» **Your task**
State how many lines in the listing contain the string "made", and add nothing to that number.
------------------------
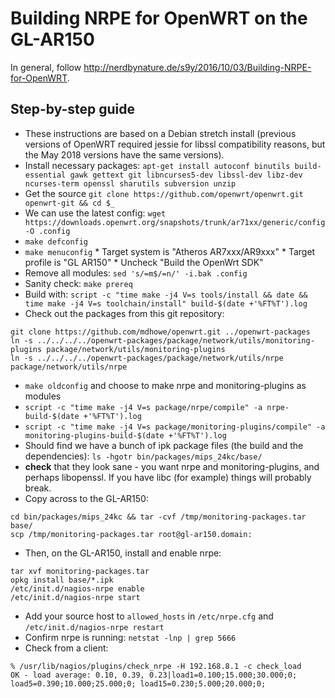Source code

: # Building NRPE for OpenWRT on the GL-AR150

In general, follow <http://nerdbynature.de/s9y/2016/10/03/Building-NRPE-for-OpenWRT>.

## Step-by-step guide

*   These instructions are based on a Debian stretch install (previous versions of OpenWRT required jessie for libssl compatibility reasons, but the May 2018 versions have the same versions).
*   Install necessary packages: `apt-get install autoconf binutils build-essential gawk gettext git libncurses5-dev libssl-dev libz-dev ncurses-term openssl sharutils subversion unzip`
*    Get the source `git clone https://github.com/openwrt/openwrt.git openwrt-git && cd $_`
*    We can use the latest config: `wget https://downloads.openwrt.org/snapshots/trunk/ar71xx/generic/config -O .config`
*    `make defconfig`
*    `make menuconfig`
    *    Target system is "Atheros AR7xxx/AR9xxx"
    *    Target profile is "GL AR150"
    *    Uncheck "Build the OpenWrt SDK"
*    Remove all modules: `sed 's/=m$/=n/' -i.bak .config`
*    Sanity check: `make prereq`
*    Build with: `script -c "time make -j4 V=s tools/install && date && time make -j4 V=s toolchain/install" build-$(date +'%FT%T').log`
*   Check out the packages from this git repository:
```
git clone https://github.com/mdhowe/openwrt.git ../openwrt-packages
ln -s ../../../../openwrt-packages/package/network/utils/monitoring-plugins package/network/utils/monitoring-plugins
ln -s ../../../../openwrt-packages/package/network/utils/nrpe package/network/utils/nrpe
```
*   `make oldconfig` and choose to make nrpe and monitoring-plugins as modules
*   `script -c "time make -j4 V=s package/nrpe/compile" -a nrpe-build-$(date +'%FT%T').log`
*   `script -c "time make -j4 V=s package/monitoring-plugins/compile" -a monitoring-plugins-build-$(date +'%FT%T').log`
*    Should find we have a bunch of ipk package files (the build and the dependencies): `ls -hgotr bin/packages/mips_24kc/base/`
*   **check** that they look sane - you want nrpe and monitoring-plugins, and perhaps libopenssl.  If you have libc (for example) things will probably break.
*    Copy across to the GL-AR150:
```
cd bin/packages/mips_24kc && tar -cvf /tmp/monitoring-packages.tar base/
scp /tmp/monitoring-packages.tar root@gl-ar150.domain:
```
*    Then, on the GL-AR150, install and enable nrpe:
```
tar xvf monitoring-packages.tar
opkg install base/*.ipk
/etc/init.d/nagios-nrpe enable
/etc/init.d/nagios-nrpe start
```
*   Add your source host to `allowed_hosts` in `/etc/nrpe.cfg` and `/etc/init.d/nagios-nrpe restart`
*   Confirm nrpe is running: `netstat -lnp | grep 5666`
*   Check from a client:
```
% /usr/lib/nagios/plugins/check_nrpe -H 192.168.8.1 -c check_load
OK - load average: 0.10, 0.39, 0.23|load1=0.100;15.000;30.000;0; load5=0.390;10.000;25.000;0; load15=0.230;5.000;20.000;0;
```
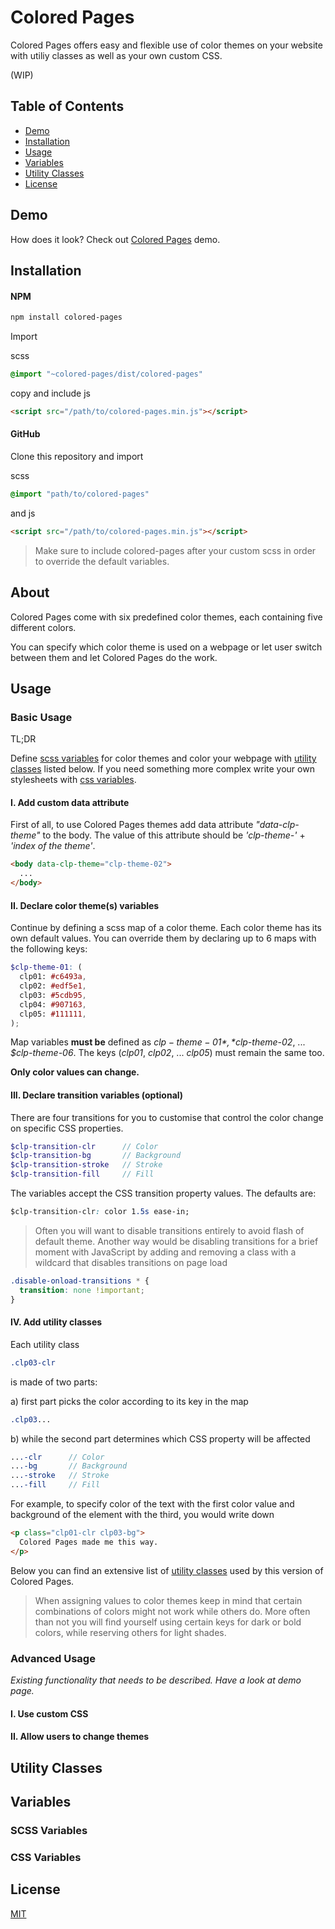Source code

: # Colored Pages

Colored Pages offers easy and flexible use of color themes on your website with utiliy classes as well as your own custom CSS.

(WIP)

## Table of Contents
* [Demo](#demo)  
* [Installation](#installation)  
* [Usage](#usage)  
* [Variables](#variables)  
* [Utility Classes](#utility-classes)
* [License](#license)  

## Demo

How does it look? Check out [Colored Pages](https://3tw.github.io/colored-pages/) demo.

## Installation

#### NPM
```bash
npm install colored-pages
```

Import 

scss
```scss
@import "~colored-pages/dist/colored-pages"
```

copy and include js
```html
<script src="/path/to/colored-pages.min.js"></script>
```

#### GitHub
Clone this repository and import

scss
```scss
@import "path/to/colored-pages"
```

and js
```html
<script src="/path/to/colored-pages.min.js"></script>
```

> Make sure to include colored-pages after your custom scss in order to override the default variables.

## About
Colored Pages come with six predefined color themes, each containing five different colors.

You can specify which color theme is used on a webpage or let user switch between them and let Colored Pages do the work.

## Usage

### Basic Usage

TL;DR

Define [scss variables](#scss-variables) for color themes and color your webpage with [utility classes](#utility-classes) listed below. If you need something more complex write your own stylesheets with [css variables](#css-variables).

#### I. Add custom data attribute

First of all, to use Colored Pages themes add data attribute *"data-clp-theme"* to the body. The value of this attribute should be *'clp-theme-'* + *'index of the theme'*.

```html
<body data-clp-theme="clp-theme-02"> 
  ...
</body>
```

#### II. Declare color theme(s) variables

Continue by defining a scss map of a color theme. Each color theme has its own default values. You can override them by declaring up to 6 maps with the following keys:

```scss
$clp-theme-01: (
  clp01: #c6493a,
  clp02: #edf5e1,
  clp03: #5cdb95,
  clp04: #907163,
  clp05: #111111,
);
```

Map variables **must be** defined as
*$clp-theme-01*, *$clp-theme-02*, ... *$clp-theme-06*. 
The keys (*clp01*, *clp02*, ... *clp05*) must remain the same too. 

**Only color values can change.**

#### III. Declare transition variables (optional)

There are four transitions for you to customise that control the color change on specific CSS properties.

```scss
$clp-transition-clr      // Color
$clp-transition-bg       // Background
$clp-transition-stroke   // Stroke
$clp-transition-fill     // Fill
```

The variables accept the CSS transition property values. The defaults are:

```css
$clp-transition-clr: color 1.5s ease-in;
```

> Often you will want to disable transitions entirely to avoid flash of default theme. Another way would be disabling transitions for a brief moment with JavaScript by adding and removing a class with a wildcard that disables transitions on page load

```css
.disable-onload-transitions * {
  transition: none !important;
}
```

#### IV. Add utility classes

Each utility class 

```scss
.clp03-clr
```

is made of two parts:

a) first part picks the color according to its key in the map
```scss
.clp03...
```
b) while the second part determines which CSS property will be affected
```scss
...-clr      // Color
...-bg       // Background
...-stroke   // Stroke
...-fill     // Fill
```

For example, to specify color of the text with the first color value and background of the element with the third, you would write down
```html
<p class="clp01-clr clp03-bg"> 
  Colored Pages made me this way. 
</p>
```

Below you can find an extensive list of [utility classes](#utility-classes) used by this version of Colored Pages.

> When assigning values to color themes keep in mind that certain combinations of colors might not  work while others do. More often than not you will find yourself using certain keys for dark or bold colors, while reserving others for light shades.

### Advanced Usage

*Existing functionality that needs to be described. Have a look at demo page.*

#### I. Use custom CSS

#### II. Allow users to change themes

## Utility Classes

## Variables

### SCSS Variables

### CSS Variables


## License
[MIT](https://choosealicense.com/licenses/mit/)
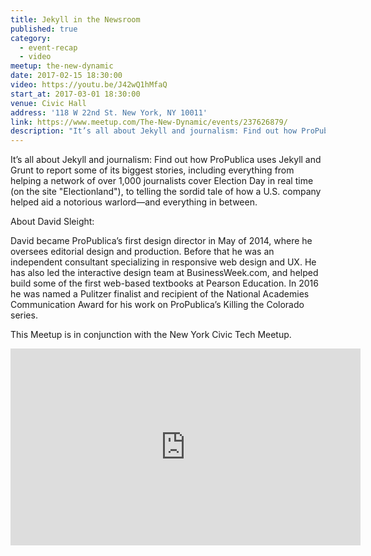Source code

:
 ```yaml
---
title: Jekyll in the Newsroom
published: true
category:
  - event-recap
  - video
meetup: the-new-dynamic
date: 2017-02-15 18:30:00
video: https://youtu.be/J42wQ1hMfaQ
start_at: 2017-03-01 18:30:00
venue: Civic Hall
address: '118 W 22nd St. New York, NY 10011'
link: https://www.meetup.com/The-New-Dynamic/events/237626879/
description: "It’s all about Jekyll and journalism: Find out how ProPublica uses Jekyll and Grunt to report some of its biggest stories, including everything from helping a network of over 1,000 journalists cover Election Day in real time..."
---
```

It’s all about Jekyll and journalism: Find out how ProPublica uses Jekyll and Grunt to report some of its biggest stories, including everything from helping a network of over 1,000 journalists cover Election Day in real time (on the site "Electionland"), to telling the sordid tale of how a U.S. company helped aid a notorious warlord—and everything in between.

About David Sleight:

David became ProPublica’s first design director in May of 2014, where he oversees editorial design and production. Before that he was an independent consultant specializing in responsive web design and UX. He has also led the interactive design team at BusinessWeek.com, and helped build some of the first web-based textbooks at Pearson Education. In 2016 he was named a Pulitzer finalist and recipient of the National Academies Communication Award for his work on ProPublica’s Killing the Colorado series.  



This Meetup is in conjunction with the New York Civic Tech Meetup.

<div class="embed-container">
<iframe width="560" height="315" src="https://www.youtube.com/embed/videoseries?list=PLHSBYD3ClyvMFhwkfNVO3dHXxKsewFQwN" frameborder="0" allowfullscreen></iframe>
</div>
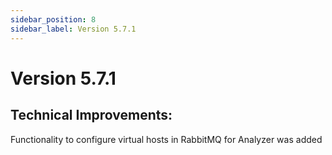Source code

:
 ```yaml
---
sidebar_position: 8
sidebar_label: Version 5.7.1
---
```


# Version 5.7.1

## Technical Improvements:
Functionality to configure virtual hosts in RabbitMQ for Analyzer was added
------------------------
» **Output**
2